Houshalter · on April 2, 2016

Yes I'm aware, I just don't see how they are relevant to AIXI, an AI with infinite computing power that can model anything with a universal Turing machine.

Statistics jargon will sadly not make AIXI work. It's problem is very deep.

eli_gottlieb · on April 2, 2016

>Statistics jargon will sadly not make AIXI work. It's problem is very deep.

It's not that deep. It's, at worst, dealing with the Curse of Dimensionality because it has no notion of randomness: when the inputs it receives are noisy, the prior probability of Turing machines with the noise bits pre-encoded will drop exponentially with the length of the noise. Hence why compactness and other assumptions about the real-line tend to help in real-world statistics: they make it easy to notice noise and operate with imperfect precision.

Philosophy jargon about "self-awareness" isn't necessarily going to yield more insights than it always has (ie: Chinese Room, ie: very little).

Houshalter · on April 4, 2016

Any realistic approximation of AIXI would use probabilistic Turing machines. That either output probabilities instead of exact predictions, or perhaps use probabilities internally as well.

However for true AIXI with infinite computing power, that doesn't really matter. Randomness can be represented as a stored random seed data, and isn't treated any different than any other unknown variables.

I never used philosophy jargon or even the word "self-awareness". I stated my issues with AIXI in plain english and explained them. It has literally nothing to do with the Chinese Room.

eli_gottlieb · on April 4, 2016

>Any realistic approximation of AIXI would use probabilistic Turing machines.

That would be a fresh model of AI, rather than an AIXI approximation. You should probably look into that idea.

>However for true AIXI with infinite computing power, that doesn't really matter. Randomness can be represented as a stored random seed data, and isn't treated any different than any other unknown variables.

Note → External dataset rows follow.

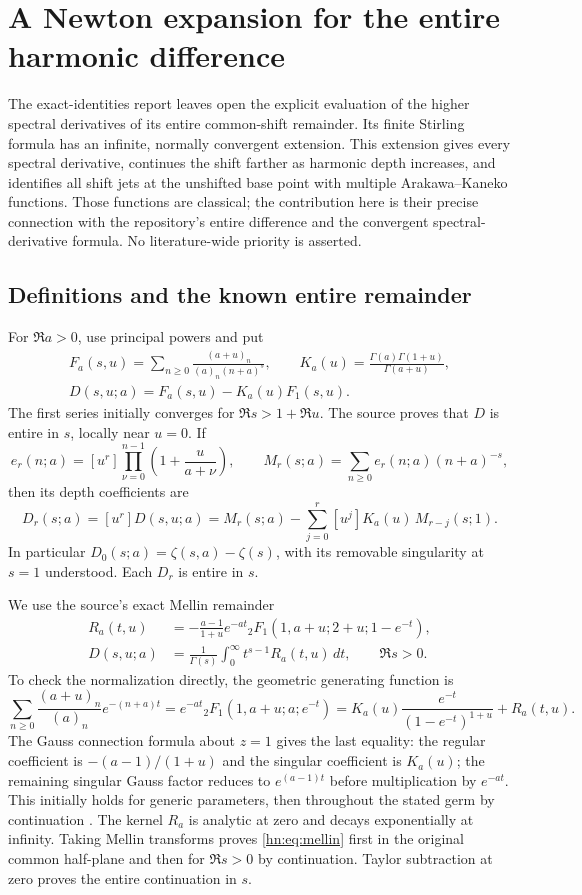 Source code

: \section{A Newton expansion for the entire harmonic difference}
\label{hn:sec:newton}

The exact-identities report \cite{RepoExact} leaves open the explicit evaluation of the
higher spectral derivatives of its entire common-shift remainder.
Its finite Stirling formula has an infinite, normally convergent
extension. This extension gives every spectral derivative, continues
the shift farther as harmonic depth increases, and identifies all shift
jets at the unshifted base point with multiple Arakawa--Kaneko functions.
Those functions are classical; the contribution here is their precise
connection with the repository's entire difference and the convergent
spectral-derivative formula. No literature-wide priority is asserted.

\subsection{Definitions and the known entire remainder}

For $\Re a>0$, use principal powers and put
\[
 \begin{gathered}
 F_a(s,u)=\sum_{n\ge0}\frac{(a+u)_n}{(a)_n(n+a)^s},\qquad
 K_a(u)=\frac{\Gamma(a)\Gamma(1+u)}{\Gamma(a+u)},\\[3pt]
 D(s,u;a)=F_a(s,u)-K_a(u)F_1(s,u).
 \end{gathered}
\]
The first series initially converges for $\Re s>1+\Re u$.
The source proves that $D$ is entire in $s$, locally near $u=0$.
If
\[
 e_r(n;a)=[u^r]\prod_{\nu=0}^{n-1}\left(1+\frac{u}{a+\nu}\right),
 \qquad M_r(s;a)=\sum_{n\ge0}e_r(n;a)(n+a)^{-s},
\]
then its depth coefficients are
\[
 D_r(s;a)=[u^r]D(s,u;a)
 =M_r(s;a)-\sum_{j=0}^r[u^j]K_a(u)\,M_{r-j}(s;1).
\]
In particular $D_0(s;a)=\zeta(s,a)-\zeta(s)$, with its removable
singularity at $s=1$ understood. Each $D_r$ is entire in $s$.

We use the source's exact Mellin remainder
\begin{align}
 R_a(t,u)
 &=-\frac{a-1}{1+u}e^{-at}
       {}_2F_1(1,a+u;2+u;1-e^{-t}),\label{hn:eq:R}\\
 D(s,u;a)&=\frac1{\Gamma(s)}\int_0^\infty
                         t^{s-1}R_a(t,u)\,dt,\qquad \Re s>0.
 \label{hn:eq:mellin}
\end{align}
To check the normalization directly, the geometric generating function is
\[
 \sum_{n\ge0}\frac{(a+u)_n}{(a)_n}e^{-(n+a)t}
 =e^{-at}{}_2F_1(1,a+u;a;e^{-t})
 =K_a(u)\frac{e^{-t}}{(1-e^{-t})^{1+u}}+R_a(t,u).
\]
The Gauss connection formula about $z=1$ gives the last equality:
the regular coefficient is $-(a-1)/(1+u)$ and the singular
coefficient is $K_a(u)$; the remaining singular Gauss factor reduces
to $e^{(a-1)t}$ before multiplication by $e^{-at}$.
This initially holds for generic parameters, then throughout the
stated germ by continuation \cite{DLMFHypergeom}.
The kernel $R_a$ is analytic at zero and decays exponentially at infinity.
Taking Mellin transforms proves \eqref{hn:eq:mellin} first in the
original common half-plane and then for $\Re s>0$ by continuation. Taylor subtraction at
zero proves the entire continuation in $s$.

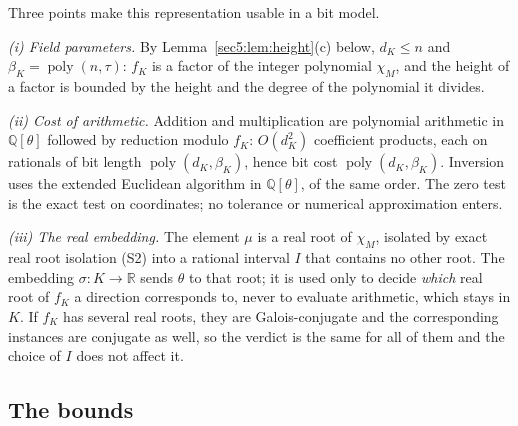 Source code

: \documentclass[journal]{IEEEtran}
\theoremstyle{plainn}
\theoremstyle{remark}
\newcommand{\poly}{\operatorname{poly}}
\begin{document}
Three points make this representation usable in a bit model.

\emph{(i) Field parameters.} By Lemma~\ref{sec5:lem:height}(c) below, $d_K\le n$ and
$\beta_K=\poly(n,\tau)$: $f_K$ is a factor of the integer polynomial $\chi_M$, and the height of a
factor is bounded by the height and the degree of the polynomial it divides.

\emph{(ii) Cost of arithmetic.} Addition and multiplication are polynomial arithmetic in
$\mathbb{Q}[\theta]$ followed by reduction modulo $f_K$: $O(d_K^{2})$ coefficient products, each on
rationals of bit length $\poly(d_K,\beta_K)$, hence bit cost $\poly(d_K,\beta_K)$. Inversion uses the
extended Euclidean algorithm in $\mathbb{Q}[\theta]$, of the same order. The zero test is the exact
test on coordinates; no tolerance or numerical approximation enters.

\emph{(iii) The real embedding.} The element $\mu$ is a real root of $\chi_M$, isolated by exact real
root isolation (S2) into a rational interval $I$ that contains no other root. The embedding
$\sigma\colon K\to\mathbb{R}$ sends $\theta$ to that root; it is used only to decide \emph{which} real
root of $f_K$ a direction corresponds to, never to evaluate arithmetic, which stays in $K$. If $f_K$
has several real roots, they are Galois-conjugate and the corresponding instances are conjugate as well,
so the verdict is the same for all of them and the choice of $I$ does not affect it.


\subsection{The bounds}\label{sec5:sub:height}\label{sec5:sub:charpoly}\label{sec5:sub:eigvec}
\end{document}
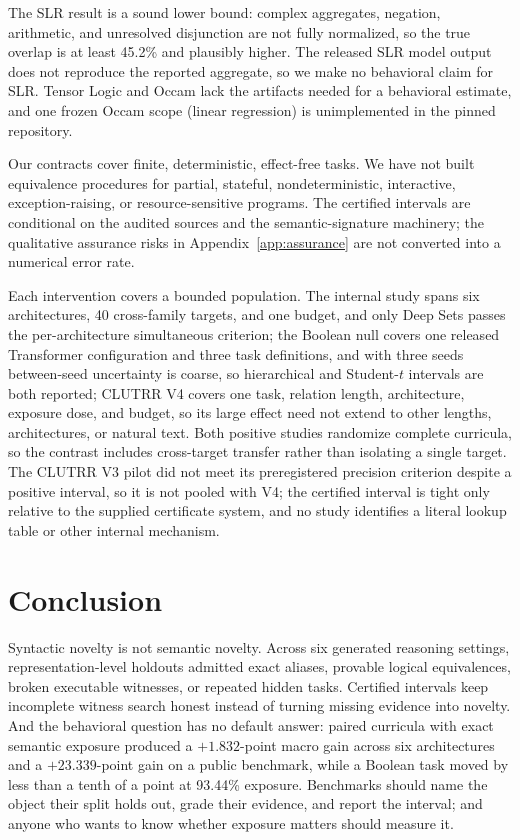 \documentclass[twoside,11pt]{article}
\begin{document}
The SLR result is a sound lower bound: complex aggregates, negation,
arithmetic, and unresolved disjunction are not fully normalized, so the
true overlap is at least 45.2\% and plausibly higher.  The released SLR
model output does not reproduce the reported aggregate, so we make no
behavioral claim for SLR.  Tensor Logic and Occam lack the artifacts needed
for a behavioral estimate, and one frozen Occam scope (linear regression)
is unimplemented in the pinned repository.

Our contracts cover finite, deterministic, effect-free tasks.  We have not
built equivalence procedures for partial, stateful, nondeterministic,
interactive, exception-raising, or resource-sensitive programs.  The
certified intervals are conditional on the audited sources and the
semantic-signature machinery; the qualitative assurance risks in
Appendix~\ref{app:assurance} are not converted into a numerical error rate.

Each intervention covers a bounded population.  The internal study spans six
architectures, 40 cross-family targets, and one budget, and only Deep Sets
passes the per-architecture simultaneous criterion; the Boolean null covers
one released Transformer configuration and three task definitions, and with
three seeds between-seed uncertainty is coarse, so hierarchical and
Student-$t$ intervals are both reported; CLUTRR V4
covers one task, relation length, architecture, exposure dose, and budget, so
its large effect need not extend to other lengths, architectures, or natural
text.  Both positive studies randomize complete curricula, so the contrast
includes cross-target transfer rather than isolating a single target.  The
CLUTRR V3 pilot did not meet its preregistered precision criterion despite a
positive interval, so it is not pooled with V4; the certified interval is
tight only relative to the supplied certificate system, and no study
identifies a literal lookup table or other internal mechanism.

\section{Conclusion}
\label{sec:conclusion}

Syntactic novelty is not semantic novelty.  Across six generated reasoning
settings, representation-level holdouts admitted exact aliases, provable
logical equivalences, broken executable witnesses, or repeated hidden
tasks.  Certified intervals keep incomplete witness search honest instead
of turning missing evidence into novelty.  And the behavioral question has
no default answer: paired curricula with exact semantic exposure produced a
$+1.832$-point macro gain across six architectures and a $+23.339$-point
gain on a public benchmark, while a Boolean task moved by less than a tenth
of a point at 93.44\% exposure.  Benchmarks should name the object their
split holds out, grade their evidence, and report the interval; and anyone
who wants to know whether exposure matters should measure it.
\end{document}
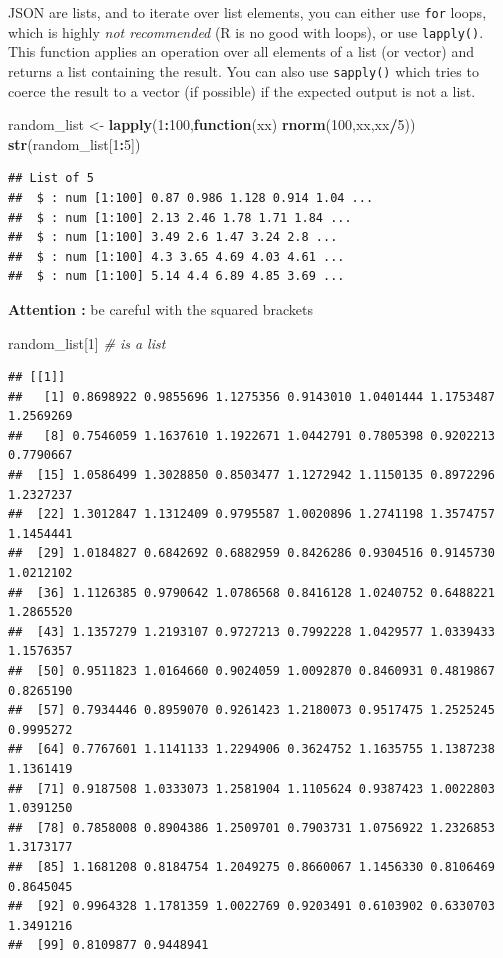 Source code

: \documentclass[
]{book}
\newenvironment{Shaded}{\begin{snugshade}}{\end{snugshade}}
\newcommand{\CommentTok}[1]{\textcolor[rgb]{0.56,0.35,0.01}{\textit{#1}}}
\newcommand{\ControlFlowTok}[1]{\textcolor[rgb]{0.13,0.29,0.53}{\textbf{#1}}}
\newcommand{\DecValTok}[1]{\textcolor[rgb]{0.00,0.00,0.81}{#1}}
\newcommand{\KeywordTok}[1]{\textcolor[rgb]{0.13,0.29,0.53}{\textbf{#1}}}
\newcommand{\NormalTok}[1]{#1}
\newcommand{\OperatorTok}[1]{\textcolor[rgb]{0.81,0.36,0.00}{\textbf{#1}}}
\newcommand{\StringTok}[1]{\textcolor[rgb]{0.31,0.60,0.02}{#1}}
\begin{document}
JSON are lists, and to iterate over list elements, you can either use \texttt{for} loops, which is highly \emph{not recommended} (R is no good with loops), or use \texttt{lapply()}. This function applies an operation over all elements of a list (or vector) and returns a list containing the result. You can also use \texttt{sapply()} which tries to coerce the result to a vector (if possible) if the expected output is not a list.

\begin{Shaded}
\begin{Highlighting}[]
\NormalTok{random_list <-}\StringTok{ }\KeywordTok{lapply}\NormalTok{(}\DecValTok{1}\OperatorTok{:}\DecValTok{100}\NormalTok{,}\ControlFlowTok{function}\NormalTok{(xx) }\KeywordTok{rnorm}\NormalTok{(}\DecValTok{100}\NormalTok{,xx,xx}\OperatorTok{/}\DecValTok{5}\NormalTok{))}
\KeywordTok{str}\NormalTok{(random_list[}\DecValTok{1}\OperatorTok{:}\DecValTok{5}\NormalTok{])}
\end{Highlighting}
\end{Shaded}

\begin{verbatim}
## List of 5
##  $ : num [1:100] 0.87 0.986 1.128 0.914 1.04 ...
##  $ : num [1:100] 2.13 2.46 1.78 1.71 1.84 ...
##  $ : num [1:100] 3.49 2.6 1.47 3.24 2.8 ...
##  $ : num [1:100] 4.3 3.65 4.69 4.03 4.61 ...
##  $ : num [1:100] 5.14 4.4 6.89 4.85 3.69 ...
\end{verbatim}

\textbf{Attention :} be careful with the squared brackets

\begin{Shaded}
\begin{Highlighting}[]
\NormalTok{random_list[}\DecValTok{1}\NormalTok{] }\CommentTok{# is a list}
\end{Highlighting}
\end{Shaded}

\begin{verbatim}
## [[1]]
##   [1] 0.8698922 0.9855696 1.1275356 0.9143010 1.0401444 1.1753487 1.2569269
##   [8] 0.7546059 1.1637610 1.1922671 1.0442791 0.7805398 0.9202213 0.7790667
##  [15] 1.0586499 1.3028850 0.8503477 1.1272942 1.1150135 0.8972296 1.2327237
##  [22] 1.3012847 1.1312409 0.9795587 1.0020896 1.2741198 1.3574757 1.1454441
##  [29] 1.0184827 0.6842692 0.6882959 0.8426286 0.9304516 0.9145730 1.0212102
##  [36] 1.1126385 0.9790642 1.0786568 0.8416128 1.0240752 0.6488221 1.2865520
##  [43] 1.1357279 1.2193107 0.9727213 0.7992228 1.0429577 1.0339433 1.1576357
##  [50] 0.9511823 1.0164660 0.9024059 1.0092870 0.8460931 0.4819867 0.8265190
##  [57] 0.7934446 0.8959070 0.9261423 1.2180073 0.9517475 1.2525245 0.9995272
##  [64] 0.7767601 1.1141133 1.2294906 0.3624752 1.1635755 1.1387238 1.1361419
##  [71] 0.9187508 1.0333073 1.2581904 1.1105624 0.9387423 1.0022803 1.0391250
##  [78] 0.7858008 0.8904386 1.2509701 0.7903731 1.0756922 1.2326853 1.3173177
##  [85] 1.1681208 0.8184754 1.2049275 0.8660067 1.1456330 0.8106469 0.8645045
##  [92] 0.9964328 1.1781359 1.0022769 0.9203491 0.6103902 0.6330703 1.3491216
##  [99] 0.8109877 0.9448941
\end{verbatim}
\end{document}
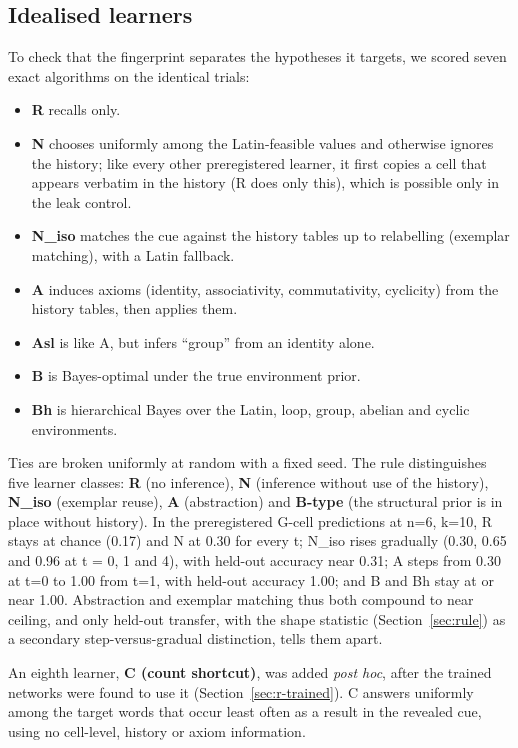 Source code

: \documentclass[11pt]{article}
\begin{document}
\subsection{Idealised learners}\label{sec:learners}

To check that the fingerprint separates the hypotheses it targets, we scored seven exact algorithms on the identical trials:

\begin{itemize}
  \item \textbf{R} recalls only.
  \item \textbf{N} chooses uniformly among the Latin-feasible values and otherwise ignores the history; like every other preregistered learner, it first copies a cell that appears verbatim in the history (R does only this), which is possible only in the leak control.
  \item \textbf{N\_iso} matches the cue against the history tables up to relabelling (exemplar matching), with a Latin fallback.
  \item \textbf{A} induces axioms (identity, associativity, commutativity, cyclicity) from the history tables, then applies them.
  \item \textbf{Asl} is like A, but infers ``group'' from an identity alone.
  \item \textbf{B} is Bayes-optimal under the true environment prior.
  \item \textbf{Bh} is hierarchical Bayes over the Latin, loop, group, abelian and cyclic environments.
\end{itemize}

Ties are broken uniformly at random with a fixed seed. The rule distinguishes five learner classes: \textbf{R} (no inference), \textbf{N} (inference without use of the history), \textbf{N\_iso} (exemplar reuse), \textbf{A} (abstraction) and \textbf{B-type} (the structural prior is in place without history). In the preregistered G-cell predictions at n=6, k=10, R stays at chance (0.17) and N at 0.30 for every t; N\_iso rises gradually (0.30, 0.65 and 0.96 at t = 0, 1 and 4), with held-out accuracy near 0.31; A steps from 0.30 at t=0 to 1.00 from t=1, with held-out accuracy 1.00; and B and Bh stay at or near 1.00. Abstraction and exemplar matching thus both compound to near ceiling, and only held-out transfer, with the shape statistic (Section~\ref{sec:rule}) as a secondary step-versus-gradual distinction, tells them apart.

An eighth learner, \textbf{C (count shortcut)}, was added \emph{post hoc}, after the trained networks were found to use it (Section~\ref{sec:r-trained}). C answers uniformly among the target words that occur least often as a result in the revealed cue, using no cell-level, history or axiom information.
\end{document}
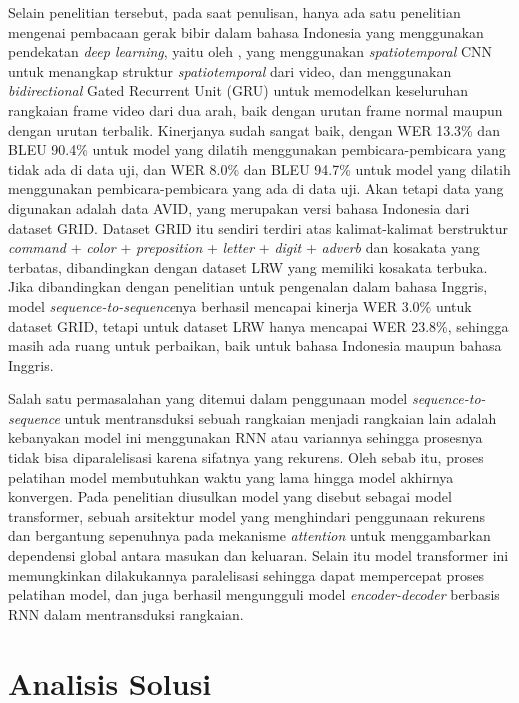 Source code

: Selain penelitian tersebut, pada saat penulisan, hanya ada satu penelitian mengenai pembacaan gerak bibir dalam bahasa Indonesia yang menggunakan pendekatan \textit{deep learning}, yaitu oleh \textcite{Maulana2017}, yang menggunakan \textit{spatiotemporal} CNN untuk menangkap struktur \textit{spatiotemporal} dari video, dan menggunakan \textit{bidirectional} Gated Recurrent Unit (GRU) untuk memodelkan keseluruhan rangkaian frame video dari dua arah, baik dengan urutan frame normal maupun dengan urutan terbalik. Kinerjanya sudah sangat baik, dengan WER 13.3\% dan BLEU 90.4\% untuk model yang dilatih menggunakan pembicara-pembicara yang tidak ada di data uji, dan WER 8.0\% dan BLEU 94.7\% untuk model yang dilatih menggunakan pembicara-pembicara yang ada di data uji. Akan tetapi data yang digunakan adalah data AVID, yang merupakan versi bahasa Indonesia dari dataset GRID. Dataset GRID itu sendiri terdiri atas kalimat-kalimat berstruktur \textit{command} + \textit{color} + \textit{preposition} + \textit{letter} + \textit{digit} + \textit{adverb} dan kosakata yang terbatas, dibandingkan dengan dataset LRW yang memiliki kosakata terbuka. Jika dibandingkan dengan penelitian \textcite{Chung2016} untuk pengenalan dalam bahasa Inggris, model \textit{sequence-to-sequence}nya berhasil mencapai kinerja WER 3.0\% untuk dataset GRID, tetapi untuk dataset LRW hanya mencapai WER 23.8\%, sehingga masih ada ruang untuk perbaikan, baik untuk bahasa Indonesia maupun bahasa Inggris.
\bigskip

Salah satu permasalahan yang ditemui dalam penggunaan model \textit{sequence-to-sequence} untuk mentransduksi sebuah rangkaian menjadi rangkaian lain adalah kebanyakan model ini menggunakan RNN atau variannya sehingga prosesnya tidak bisa diparalelisasi karena sifatnya yang rekurens. Oleh sebab itu, proses pelatihan model membutuhkan waktu yang lama hingga model akhirnya konvergen. Pada penelitian \textcite{Vaswani2017} diusulkan model yang disebut sebagai model transformer, sebuah arsitektur model yang menghindari penggunaan rekurens dan bergantung sepenuhnya pada mekanisme \textit{attention} untuk menggambarkan dependensi global antara masukan dan keluaran. Selain itu model transformer ini memungkinkan dilakukannya paralelisasi sehingga dapat mempercepat proses pelatihan model, dan juga berhasil mengungguli model \textit{encoder-decoder} berbasis RNN dalam mentransduksi rangkaian.


\section{Analisis Solusi}

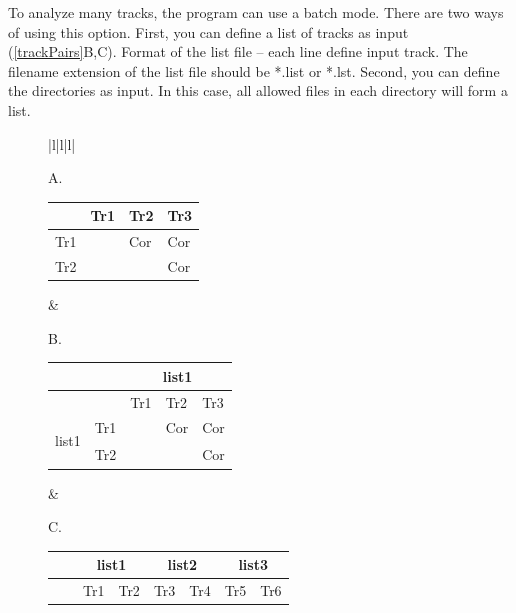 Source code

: \documentclass{article}
\newcommand{\tw}{\textwidth}
\begin{document}
To analyze many tracks, the program can use a batch mode.  
There are two ways of using this option. First, you can define a list of tracks as input (\ref{trackPairs}B,C). Format of the list file -- each line define input track. The filename extension of the list file should be *.list or *.lst. 
Second, you can define the directories as input. In this case, all allowed files in each directory will form a list.

\begin{figure}[!h]
\newcommand{\cor}{Cor}
\begin{tabular}{|l|l|l|}
\begin{minipage}{0.22\tw}

\begin{center}
A. 
\end{center}

\begin{tabular}{llll}\hline
&Tr1&Tr2&Tr3\\\hline
Tr1  &\cellcolor{gray}&\cor &\cor \\
Tr2  &\cellcolor{gray}& \cellcolor{gray} &\cor \\
\end{tabular}
\end{minipage}&
\begin{minipage}{0.27\tw}
\begin{center}
B.
\end{center}

\begin{tabular}{ll|lll}
&& \multicolumn{3}{c}{list1} \\\hline
&& Tr1&Tr2&Tr3\\\hline
\multirow{2}{*}{\begin{sideways} list1 \end{sideways}}&Tr1&\cellcolor{gray}&\cor &\cor\\
&Tr2&\cellcolor{gray}&\cellcolor{gray}&\cor\\
\end{tabular}
\end{minipage}&
\begin{minipage}{0.42\tw}
\begin{center}
C.
\end{center}
\begin{tabular}{ll|ll|ll|ll}
&& \multicolumn{2}{c|}{list1}& \multicolumn{2}{c|}{list2}& \multicolumn{2}{c}{list3} \\\hline
&& Tr1&Tr2&Tr3&Tr4&Tr5&Tr6\\\hline


\end{tabular}
\end{minipage}
\end{tabular}
\end{figure}
\end{document}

Tsk tsk. It's a curse-of-dimensionality issue. If we have N bits of optimally-compressed random seed plus M bits of structure (and yeah, AIT has ways to separate a string X into its structure and random bits iff you have the normal Halting Oracle), then the prior probability of that particular machine is 2^{-(N+M)}. The noisier the input dataset, the larger N grows. In normal learning, we want M to be constant (which we can usually assume it is: the universe mostly doesn't acquire new causal structure while we're looking at it), which then allows the posterior probability of good hypotheses to rise logarithmically with sample size. If each sample contains noise, then we actually have to split things up:

2^-M for the causal structure, where M is constant and the posterior thus gains information logarithmically. 2^-N for the random seed, where the ground-truth random seed actually grows linearly in length with each sample we observe (because of the bits of entropy Nature used-up to make that sample); the prior probability of each random-seed drops logarithmically as the number of samples grows we anticipate seeing grows.

So while this is all very informal, I'd have to say that a noisy Solomonoff induction actually suffers from a Curse of Dimensionality because it assumes everything is discrete, while more typical machine-learning models based on continuous distributions can learn well in the face of noise.